This blog post is about a pattern (pun not intended) I've used
in my code for a while, and haven't seen discussed explicitly. A
prime example is when doing simplistic parsing using the functions
in Data.Text.Read
. (And yes, this is a contrived
example, and using parsec or attoparsec would be far better.)
Full versions of the code below are available as a
Github Gist, and embedded at the end of this post.
The example: consider a file format encoding one person per
line, indicating the name, height (in centimeters), age (in years),
and bank balance (in your favorite currency). I have no idea why
anyone would have such a collection of information, but let's roll
with it:
Alice 165cm 30y 15
Bob 170cm 35y -20
Charlie 175cm 40y 0
And we want to convert this into a list of Person
values:
data Person = Person
{ name :: !Text
, height :: !Int
, age :: !Int
, balance :: !Int
}
deriving Show
Using the Data.Text
and Data.Text.Read
APIs, this isn't too terribly painful:
parseLine :: Text -> Maybe Person
parseLine t0 = do
let (name, t1) = T.break (== ' ') t0
t2 <- T.stripPrefix " " t1
(height, t3) <-
case decimal t2 of
Right (height, t3) -> Just (height, t3)
Left _ -> Nothing
t4 <- T.stripPrefix "cm " t3
(age, t5) <-
case decimal t4 of
Right (age, t5) -> Just (age, t5)
Left _ -> Nothing
t6 <- T.stripPrefix "y " t5
balance <-
case signed decimal t6 of
Right (balance, "") -> Just balance
_ -> Nothing
Just Person {..}
We start off with the original value of the line,
t0
, and continue to bite off pieces of it in the
format we want.
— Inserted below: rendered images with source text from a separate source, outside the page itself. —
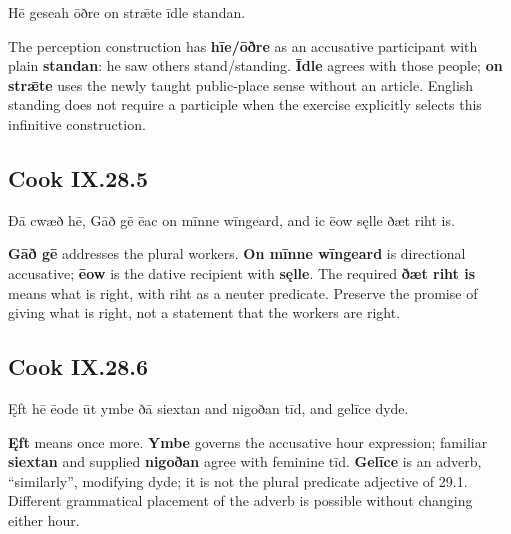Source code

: \par\begin{minipage}{\linewidth}\raggedright
Hē geseah ōðre on strǣte īdle standan.

The perception construction has \textbf{hīe/\allowbreak{}ōðre} as an accusative participant with plain \textbf{standan}: he saw others stand/\allowbreak{}standing. \textbf{Īdle} agrees with those people; \textbf{on strǣte} uses the newly taught public-place sense without an article. English standing does not require a participle when the exercise explicitly selects this infinitive construction.

\end{minipage}\par\addvspace{4pt}

\subsection*{Cook IX.28.5}

\par\begin{minipage}{\linewidth}\raggedright
Ðā cwæð hē, Gāð gē ēac on mīnne wīngeard, and ic ēow sęlle ðæt riht is.

\textbf{Gāð gē} addresses the plural workers. \textbf{On mīnne wīngeard} is directional accusative; \textbf{ēow} is the dative recipient with \textbf{sęlle}. The required \textbf{ðæt riht is} means what is right, with riht as a neuter predicate. Preserve the promise of giving what is right, not a statement that the workers are right.

\end{minipage}\par\addvspace{4pt}

\subsection*{Cook IX.28.6}

\par\begin{minipage}{\linewidth}\raggedright
Ęft hē ēode ūt ymbe ðā siextan and nigoðan tīd, and gelīce dyde.

\textbf{Ęft} means once more. \textbf{Ymbe} governs the accusative hour expression; familiar \textbf{siextan} and supplied \textbf{nigoðan} agree with feminine tīd. \textbf{Gelīce} is an adverb, “similarly”, modifying dyde; it is not the plural predicate adjective of 29.1. Different grammatical placement of the adverb is possible without changing either hour.

\end{minipage}\par\addvspace{4pt}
The progression is:
- Use
break
to grab the name (everything up until
the first space)
- Use
stripPrefix
to drop the space itself
- Use the
decimal
function to parse out the
height
- Use
stripPrefix
to strip off the cm
after the height
- Use
decimal
and stripPrefix
yet
again, but this time for the age and the trailing
y
- Finally grab the balance using
signed decimal
.
Notice that our pattern match is slightly different here, insisting
that the rest of the input be the empty string to ensure no
trailing characters
If we add to this a pretty straight-forward helper function and
a main
function:
parseLines :: Text -> Maybe [Person]
parseLines = mapM parseLine . T.lines
main :: IO ()
main =
case parseLines input of
Nothing -> error "Invalid input"
Just people -> mapM_ print people
We get the output:
Person {name = "Alice", height = 165, age = 30, balance = 15}
Person {name = "Bob", height = 170, age = 35, balance = -20}
Person {name = "Charlie", height = 175, age = 40, balance = 0}
And if we corrupt the input (such as by replacing
175cm
with x175cm
), we get the
output:
v1.hs: Invalid input
CallStack (from HasCallStack):
error, called at v1.hs:49:20 in main:Main
This works, and the Data.Text.Read
API is
particularly convenient for grabbing part of an input and then
parsing the rest. However, all of those case expressions really
break up the flow, feel repetitive, and make it difficult to follow
the logic in that code. Fortunately, we can clean this up with some
let
s and partial pattern matches:
parseLine :: Text -> Maybe Person
parseLine t0 = do
let (name, t1) = T.break (== ' ') t0
t2 <- T.stripPrefix " " t1
let Right (height, t3) = decimal t2
t4 <- T.stripPrefix "cm " t3
let Right (age, t5) = decimal t4
t6 <- T.stripPrefix "y " t5
let Right (balance, "") = signed decimal t6
Just Person {..}
That's certainly easier to read! And our program works...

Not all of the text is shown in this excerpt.